Problem statement: Quote the data exactly, first line to the line containing "想起刚和ex老师认识的时候，", with no pictures.
++++
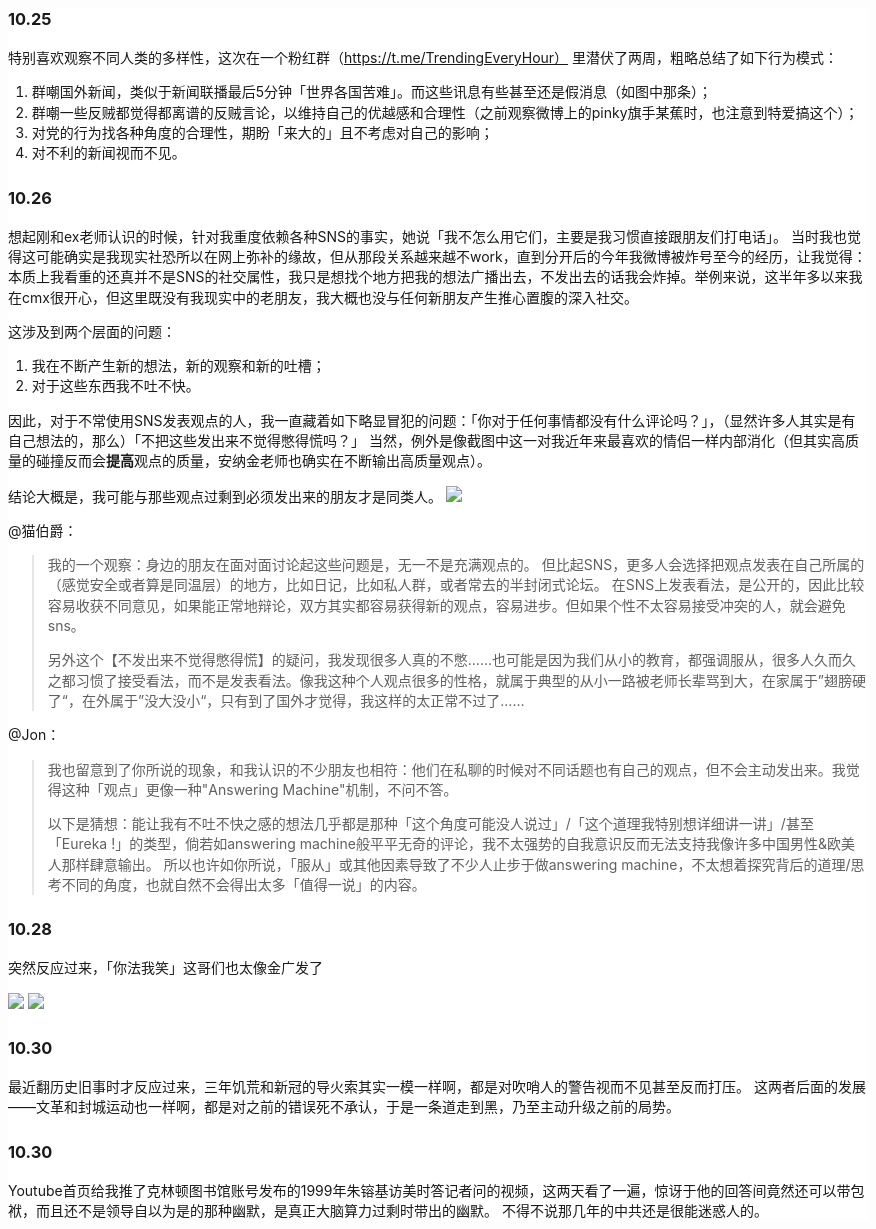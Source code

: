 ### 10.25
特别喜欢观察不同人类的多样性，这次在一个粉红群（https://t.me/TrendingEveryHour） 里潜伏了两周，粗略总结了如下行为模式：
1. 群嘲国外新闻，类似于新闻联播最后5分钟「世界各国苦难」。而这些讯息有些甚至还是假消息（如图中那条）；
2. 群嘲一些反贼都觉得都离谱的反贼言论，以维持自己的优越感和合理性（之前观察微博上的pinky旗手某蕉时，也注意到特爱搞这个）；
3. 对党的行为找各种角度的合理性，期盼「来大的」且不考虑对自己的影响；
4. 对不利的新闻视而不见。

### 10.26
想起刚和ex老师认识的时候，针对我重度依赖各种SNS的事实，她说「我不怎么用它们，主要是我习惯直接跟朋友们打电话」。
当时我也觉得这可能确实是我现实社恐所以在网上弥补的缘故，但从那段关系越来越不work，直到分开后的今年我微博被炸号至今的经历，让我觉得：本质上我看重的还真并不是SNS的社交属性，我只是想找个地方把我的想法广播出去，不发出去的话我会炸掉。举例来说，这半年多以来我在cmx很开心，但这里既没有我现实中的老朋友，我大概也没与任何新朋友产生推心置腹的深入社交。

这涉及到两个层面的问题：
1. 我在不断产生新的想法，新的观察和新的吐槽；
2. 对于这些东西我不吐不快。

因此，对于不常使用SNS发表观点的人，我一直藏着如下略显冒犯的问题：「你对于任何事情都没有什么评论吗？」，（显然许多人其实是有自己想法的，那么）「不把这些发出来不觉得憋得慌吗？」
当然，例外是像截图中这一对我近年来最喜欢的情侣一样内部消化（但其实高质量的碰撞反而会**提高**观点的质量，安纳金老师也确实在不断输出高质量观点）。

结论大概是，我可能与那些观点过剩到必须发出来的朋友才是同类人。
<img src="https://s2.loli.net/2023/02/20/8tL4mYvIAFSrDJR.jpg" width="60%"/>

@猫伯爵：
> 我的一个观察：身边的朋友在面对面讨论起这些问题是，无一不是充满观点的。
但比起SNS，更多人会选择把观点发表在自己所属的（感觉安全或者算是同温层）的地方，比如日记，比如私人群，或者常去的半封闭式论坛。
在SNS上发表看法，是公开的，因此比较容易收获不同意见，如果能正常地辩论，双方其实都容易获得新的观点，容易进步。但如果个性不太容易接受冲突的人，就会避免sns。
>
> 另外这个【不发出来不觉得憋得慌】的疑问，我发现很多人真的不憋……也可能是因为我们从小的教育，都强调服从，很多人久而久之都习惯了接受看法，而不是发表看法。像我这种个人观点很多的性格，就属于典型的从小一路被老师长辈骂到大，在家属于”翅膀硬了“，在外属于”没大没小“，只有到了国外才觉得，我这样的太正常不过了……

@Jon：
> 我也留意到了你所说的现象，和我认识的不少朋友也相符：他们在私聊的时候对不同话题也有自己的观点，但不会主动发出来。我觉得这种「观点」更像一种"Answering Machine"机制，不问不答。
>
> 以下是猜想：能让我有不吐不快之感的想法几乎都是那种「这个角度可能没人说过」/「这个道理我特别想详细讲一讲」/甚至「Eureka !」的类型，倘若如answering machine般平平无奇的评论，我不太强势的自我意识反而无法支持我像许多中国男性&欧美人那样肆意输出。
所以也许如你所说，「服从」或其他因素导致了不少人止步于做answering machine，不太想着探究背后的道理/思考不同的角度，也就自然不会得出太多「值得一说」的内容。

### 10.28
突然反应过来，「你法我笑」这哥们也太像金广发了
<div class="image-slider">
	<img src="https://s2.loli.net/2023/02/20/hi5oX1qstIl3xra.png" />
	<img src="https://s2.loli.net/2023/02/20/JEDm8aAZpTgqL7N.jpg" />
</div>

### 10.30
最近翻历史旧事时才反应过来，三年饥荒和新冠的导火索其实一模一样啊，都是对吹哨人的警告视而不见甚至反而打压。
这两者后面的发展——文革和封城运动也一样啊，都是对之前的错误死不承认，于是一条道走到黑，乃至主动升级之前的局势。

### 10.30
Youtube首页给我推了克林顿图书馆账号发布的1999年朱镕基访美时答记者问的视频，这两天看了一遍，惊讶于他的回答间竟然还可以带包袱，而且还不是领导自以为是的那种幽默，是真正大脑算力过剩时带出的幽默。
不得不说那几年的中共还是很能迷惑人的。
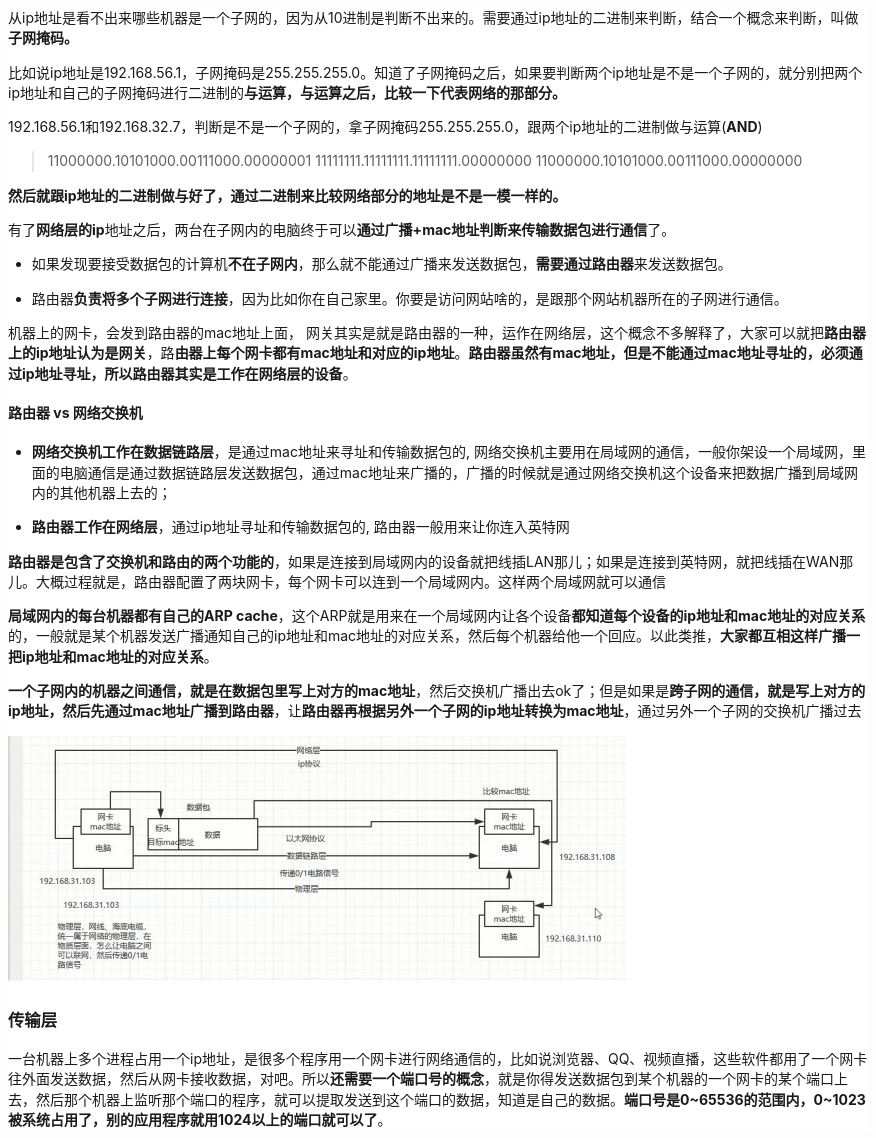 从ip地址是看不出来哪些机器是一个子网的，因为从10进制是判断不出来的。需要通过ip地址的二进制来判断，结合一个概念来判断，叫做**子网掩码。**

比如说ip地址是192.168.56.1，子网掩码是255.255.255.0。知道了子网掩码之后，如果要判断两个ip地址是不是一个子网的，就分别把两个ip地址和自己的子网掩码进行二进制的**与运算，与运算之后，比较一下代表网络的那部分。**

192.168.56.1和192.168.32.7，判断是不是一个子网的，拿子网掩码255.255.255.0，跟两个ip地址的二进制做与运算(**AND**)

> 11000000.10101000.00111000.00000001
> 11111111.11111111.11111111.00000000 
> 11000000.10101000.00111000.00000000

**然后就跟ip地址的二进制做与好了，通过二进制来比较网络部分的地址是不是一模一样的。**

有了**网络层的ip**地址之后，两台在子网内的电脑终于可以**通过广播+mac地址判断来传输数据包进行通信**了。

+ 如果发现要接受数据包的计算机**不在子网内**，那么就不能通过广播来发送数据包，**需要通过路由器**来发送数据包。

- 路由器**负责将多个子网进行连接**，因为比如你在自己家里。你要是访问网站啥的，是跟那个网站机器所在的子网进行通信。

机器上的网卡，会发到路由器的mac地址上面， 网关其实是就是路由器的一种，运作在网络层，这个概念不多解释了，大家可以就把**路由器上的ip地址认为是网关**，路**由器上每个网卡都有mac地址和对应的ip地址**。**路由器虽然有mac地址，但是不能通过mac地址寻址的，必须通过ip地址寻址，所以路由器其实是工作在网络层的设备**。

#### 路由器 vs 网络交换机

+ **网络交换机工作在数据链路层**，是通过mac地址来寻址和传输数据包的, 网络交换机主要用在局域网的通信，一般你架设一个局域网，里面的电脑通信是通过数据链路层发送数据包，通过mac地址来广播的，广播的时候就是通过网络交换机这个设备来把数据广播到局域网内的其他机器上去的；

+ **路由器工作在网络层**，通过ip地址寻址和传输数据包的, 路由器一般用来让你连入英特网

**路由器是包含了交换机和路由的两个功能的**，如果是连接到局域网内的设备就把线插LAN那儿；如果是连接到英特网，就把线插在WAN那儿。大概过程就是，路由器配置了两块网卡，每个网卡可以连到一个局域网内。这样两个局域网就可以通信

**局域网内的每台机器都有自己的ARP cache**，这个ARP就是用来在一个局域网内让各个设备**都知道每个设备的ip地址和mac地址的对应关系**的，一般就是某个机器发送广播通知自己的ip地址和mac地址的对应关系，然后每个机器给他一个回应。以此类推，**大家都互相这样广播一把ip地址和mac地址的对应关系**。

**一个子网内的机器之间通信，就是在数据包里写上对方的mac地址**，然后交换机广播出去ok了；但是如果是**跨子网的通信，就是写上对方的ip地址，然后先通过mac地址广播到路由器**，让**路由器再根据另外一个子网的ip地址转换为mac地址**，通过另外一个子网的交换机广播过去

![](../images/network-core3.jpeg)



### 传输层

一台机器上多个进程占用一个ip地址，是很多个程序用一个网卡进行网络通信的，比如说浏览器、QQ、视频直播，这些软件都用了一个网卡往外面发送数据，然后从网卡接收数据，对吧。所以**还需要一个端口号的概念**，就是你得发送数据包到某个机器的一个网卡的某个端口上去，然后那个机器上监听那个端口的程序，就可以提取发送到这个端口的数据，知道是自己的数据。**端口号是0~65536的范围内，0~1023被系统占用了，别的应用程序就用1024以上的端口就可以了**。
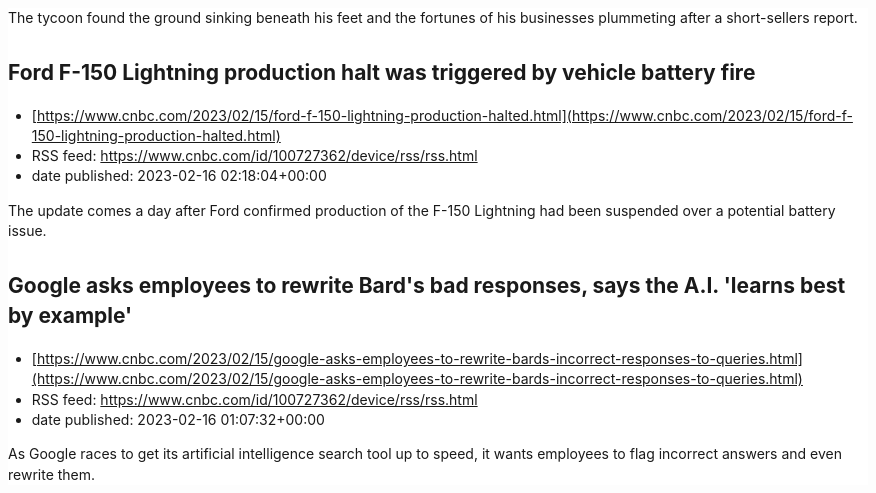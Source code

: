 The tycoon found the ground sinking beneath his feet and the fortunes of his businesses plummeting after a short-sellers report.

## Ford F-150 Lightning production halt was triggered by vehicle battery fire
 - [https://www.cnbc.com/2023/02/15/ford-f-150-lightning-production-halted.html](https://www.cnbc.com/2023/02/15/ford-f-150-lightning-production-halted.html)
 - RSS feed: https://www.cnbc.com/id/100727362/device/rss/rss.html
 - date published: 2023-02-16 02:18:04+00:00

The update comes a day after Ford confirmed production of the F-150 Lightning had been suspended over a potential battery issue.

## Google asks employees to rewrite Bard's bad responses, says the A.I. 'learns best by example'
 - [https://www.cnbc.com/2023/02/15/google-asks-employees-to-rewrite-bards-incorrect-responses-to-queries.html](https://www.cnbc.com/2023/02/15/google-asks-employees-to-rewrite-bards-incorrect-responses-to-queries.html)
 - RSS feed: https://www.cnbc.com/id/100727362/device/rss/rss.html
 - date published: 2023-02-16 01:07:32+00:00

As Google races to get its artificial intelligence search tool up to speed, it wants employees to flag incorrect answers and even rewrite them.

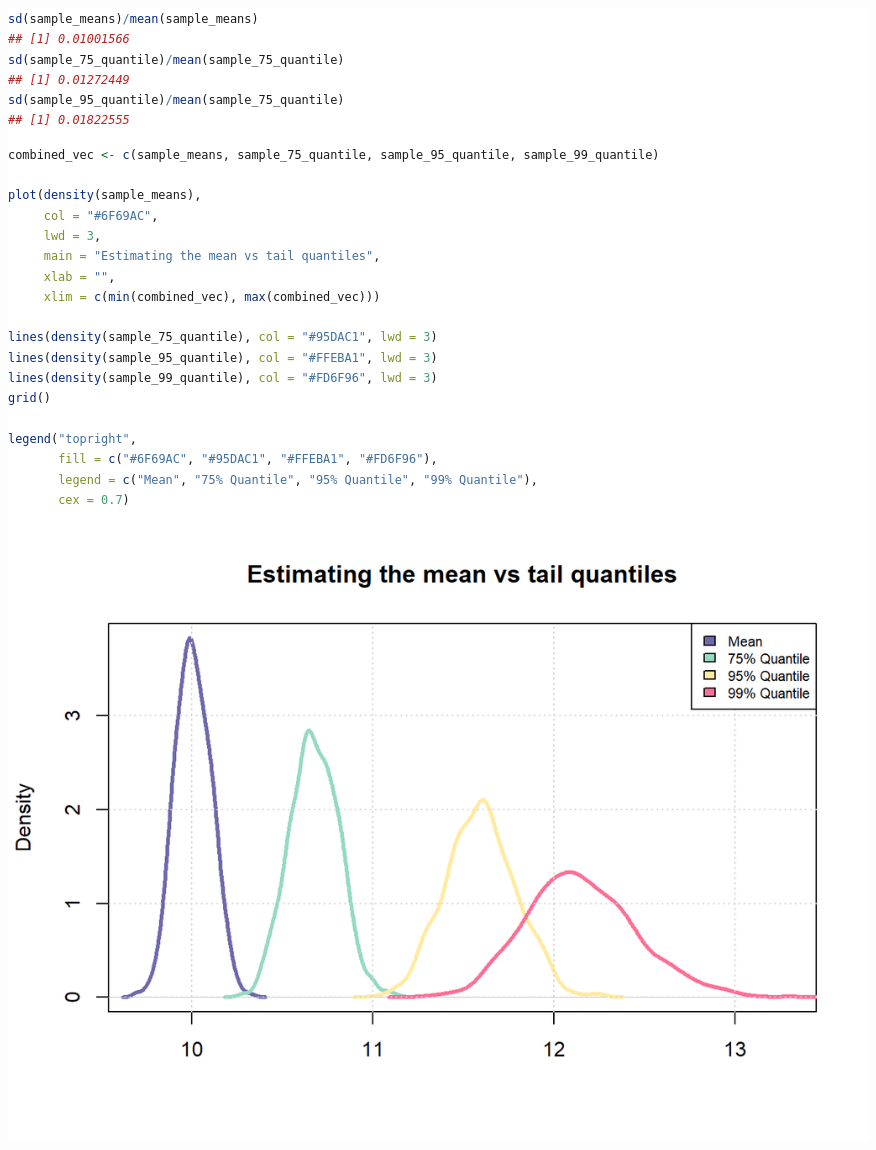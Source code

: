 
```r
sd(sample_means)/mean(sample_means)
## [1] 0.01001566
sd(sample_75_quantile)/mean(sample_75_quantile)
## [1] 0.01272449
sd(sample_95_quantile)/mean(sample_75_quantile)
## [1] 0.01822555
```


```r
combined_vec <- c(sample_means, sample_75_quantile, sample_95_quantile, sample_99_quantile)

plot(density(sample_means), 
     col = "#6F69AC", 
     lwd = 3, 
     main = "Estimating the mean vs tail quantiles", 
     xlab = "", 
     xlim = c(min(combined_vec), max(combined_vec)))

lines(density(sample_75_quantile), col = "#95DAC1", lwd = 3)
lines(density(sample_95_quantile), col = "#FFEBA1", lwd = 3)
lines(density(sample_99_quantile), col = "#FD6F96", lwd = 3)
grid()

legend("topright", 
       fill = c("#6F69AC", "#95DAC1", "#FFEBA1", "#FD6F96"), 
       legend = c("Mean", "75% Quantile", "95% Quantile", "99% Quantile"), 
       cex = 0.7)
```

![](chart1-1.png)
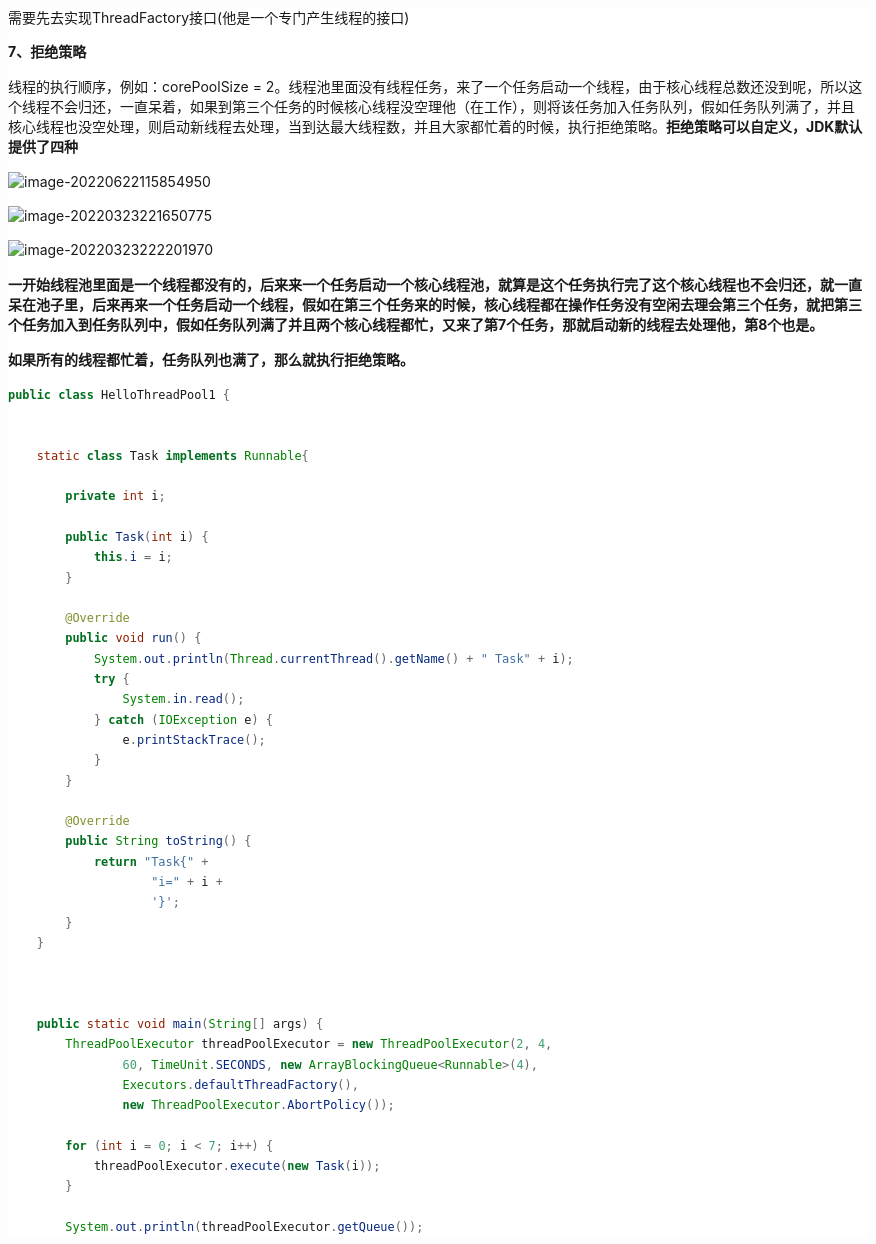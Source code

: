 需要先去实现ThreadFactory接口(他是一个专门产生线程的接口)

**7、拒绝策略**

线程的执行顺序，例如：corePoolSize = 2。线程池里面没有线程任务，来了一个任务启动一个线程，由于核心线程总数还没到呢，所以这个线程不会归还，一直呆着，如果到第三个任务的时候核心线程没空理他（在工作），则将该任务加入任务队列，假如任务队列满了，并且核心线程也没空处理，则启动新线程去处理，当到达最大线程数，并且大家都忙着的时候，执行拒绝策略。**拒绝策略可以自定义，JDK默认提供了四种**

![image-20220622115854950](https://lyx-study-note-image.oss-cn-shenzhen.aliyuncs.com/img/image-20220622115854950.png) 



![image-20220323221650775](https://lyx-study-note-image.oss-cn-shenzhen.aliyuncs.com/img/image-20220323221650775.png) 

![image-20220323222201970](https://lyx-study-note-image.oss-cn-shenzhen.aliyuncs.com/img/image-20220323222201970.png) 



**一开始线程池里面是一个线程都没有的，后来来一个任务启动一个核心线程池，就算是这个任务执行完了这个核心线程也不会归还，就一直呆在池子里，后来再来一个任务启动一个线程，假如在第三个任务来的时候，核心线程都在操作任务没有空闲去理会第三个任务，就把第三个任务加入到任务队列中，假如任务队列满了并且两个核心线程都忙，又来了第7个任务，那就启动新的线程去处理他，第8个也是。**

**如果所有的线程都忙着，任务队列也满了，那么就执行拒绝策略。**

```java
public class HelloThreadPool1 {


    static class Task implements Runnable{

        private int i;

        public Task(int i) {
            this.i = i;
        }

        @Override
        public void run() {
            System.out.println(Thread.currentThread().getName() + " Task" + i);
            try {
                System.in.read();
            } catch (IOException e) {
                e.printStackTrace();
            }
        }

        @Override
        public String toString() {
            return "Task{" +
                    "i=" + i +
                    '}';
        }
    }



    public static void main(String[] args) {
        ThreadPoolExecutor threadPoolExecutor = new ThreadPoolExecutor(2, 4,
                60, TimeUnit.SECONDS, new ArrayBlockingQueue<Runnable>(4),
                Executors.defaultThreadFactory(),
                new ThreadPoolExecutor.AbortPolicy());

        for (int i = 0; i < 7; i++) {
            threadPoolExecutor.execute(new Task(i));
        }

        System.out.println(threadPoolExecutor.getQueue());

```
++++
Completed exercise:
Source code

: ### 10.25
特别喜欢观察不同人类的多样性，这次在一个粉红群（https://t.me/TrendingEveryHour） 里潜伏了两周，粗略总结了如下行为模式：
1. 群嘲国外新闻，类似于新闻联播最后5分钟「世界各国苦难」。而这些讯息有些甚至还是假消息（如图中那条）；
2. 群嘲一些反贼都觉得都离谱的反贼言论，以维持自己的优越感和合理性（之前观察微博上的pinky旗手某蕉时，也注意到特爱搞这个）；
3. 对党的行为找各种角度的合理性，期盼「来大的」且不考虑对自己的影响；
4. 对不利的新闻视而不见。

### 10.26
想起刚和ex老师认识的时候，针对我重度依赖各种SNS的事实，她说「我不怎么用它们，主要是我习惯直接跟朋友们打电话」。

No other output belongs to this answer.